The car drew to a smooth halt. The hatch opened, admitting the familiar, acrid air of Kesrith: Hulagh snorted in distaste as it burned his nostrils—but it held a certain savor now, nonetheless.
He ignored the humans who peered at him in their curiosity; some reached out tentative hands to assist. His driver, Suth Horag-gi, urged them aside and with expert and efficient organization had the sled eased into position; carefully, carefully, Suth eased Hulagh’s great weight up to his atrophied legs and swiftly down again in the indoors sled, a smoothness and gentleness that Hulagh had come greatly to value. He had come more and more to prize this youngling of the tiny doch of Hulagh; its comportment had been faultless in the delicate days at the station. He did not, of course, express this to Suth: it would spoil the youngling, whom he meant to train to further responsibilities.

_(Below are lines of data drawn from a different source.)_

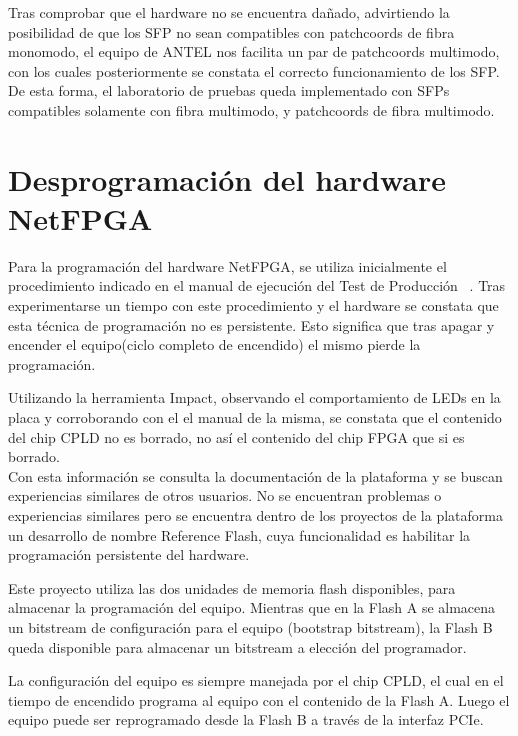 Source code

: Tras comprobar que el hardware no se encuentra dañado, advirtiendo la posibilidad de que los SFP no sean compatibles con patchcoords de fibra monomodo, el equipo de ANTEL nos facilita un par de patchcoords multimodo, con los cuales posteriormente se constata el correcto funcionamiento de los SFP.\\

De esta forma, el laboratorio de pruebas queda implementado con SFPs compatibles solamente con fibra multimodo, y patchcoords de fibra multimodo.

\section{Desprogramaci\'on del hardware NetFPGA}
\label{apendiceB2}

Para la programación del hardware NetFPGA, se utiliza inicialmente el procedimiento indicado en el manual de ejecuci\'on del Test de Producci\'on ~\citep{ProdTestManual}. Tras experimentarse un tiempo con este procedimiento y el hardware se constata que esta técnica de programación no es persistente. Esto significa que tras apagar y encender el equipo(ciclo completo de encendido) el mismo pierde la programación. 

Utilizando la herramienta Impact, observando el comportamiento de LEDs en la placa y corroborando con el el manual de la misma, se constata que el contenido del chip CPLD no es borrado, no así el contenido del chip FPGA que si es borrado.\\

Con esta información se consulta la documentación de la plataforma y se buscan experiencias similares  de otros usuarios. No se encuentran problemas o experiencias similares pero se encuentra dentro de los proyectos de la plataforma un desarrollo de nombre Reference Flash, cuya funcionalidad es habilitar la programación persistente del hardware.

Este proyecto utiliza las dos unidades de memoria flash disponibles, para almacenar la programaci\'on del equipo. Mientras que en la Flash A se almacena un bitstream de configuración para el equipo (bootstrap bitstream), la  Flash B queda disponible para almacenar un bitstream a elección del programador. 

La configuración del equipo es siempre manejada por el chip CPLD, el cual en el tiempo de encendido programa al equipo con el contenido de la Flash A. Luego el equipo puede ser reprogramado desde la Flash B a través de la interfaz PCIe.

Attendant not only to the first elder of Alagn, but to the first elder of the prime doch of the prime three of the regul: Suth did not know the good fortune to come. Hulagh smiled to himself, a gesture the humans would hardly
recognize, a tightening of the musculature of his lower eyelids, a relaxation of his nostrils despite the biting air.
His long, careful maneuvering had succeeded.
Eight ships had come, a quarter the strength of doch Alagn, and others were waiting. They had come to discover the fate of their elder, delayed on Kesrith among humans and mri and long over-due. Humans had not apparently expected Alagn to react in such strength—as it Alagn could reasonably have done otherwise. Stavros had apparently failed to understand how much Alagn had committed here, in the presence of a prototype ship that was entrusted them by the high assembly of regul docha—now lost, twisted metal in the ruined port: a pang of fear disturbed Hulagh’s satisfaction—but there was, in these anxious humans, the means to cover that loss and better the position of Alagn despite it.
It was evident in the faces of these human younglings, in the whole attitude of humans at the station, in communications with Stavros, that the humans did not want to fight. Hulagh had long believed that, and naturally applauded that common sense in the humans. On Kesrith, elders were committed, human ones and now three more regul, lesser eiders of Alagn, in the portion of the caravan that was now beginning to disembark; it did not make sense to fight. Hulagh earnestly displayed this attitude by committing the elders of his own doch, and believed that it was safe. The humans could have begun battle at the appearance of the warships, at the first intimation that they were carriers for riders; but the humans had instead settled to talk, despite that they might have won: humans were fierce fighters, as evidenced by the fact that they had been able to meet the mri—with the advantage of numbers, to be sure, but regul could not have withstood the mri, and Hulagh privately acknowledged that fact. No, the humans did not want further conflict. After those first anxious days, Hulagh began sincerely to rely on the directness of bar Stavros, who avowed humans wanted the peace not only continued, but expanded.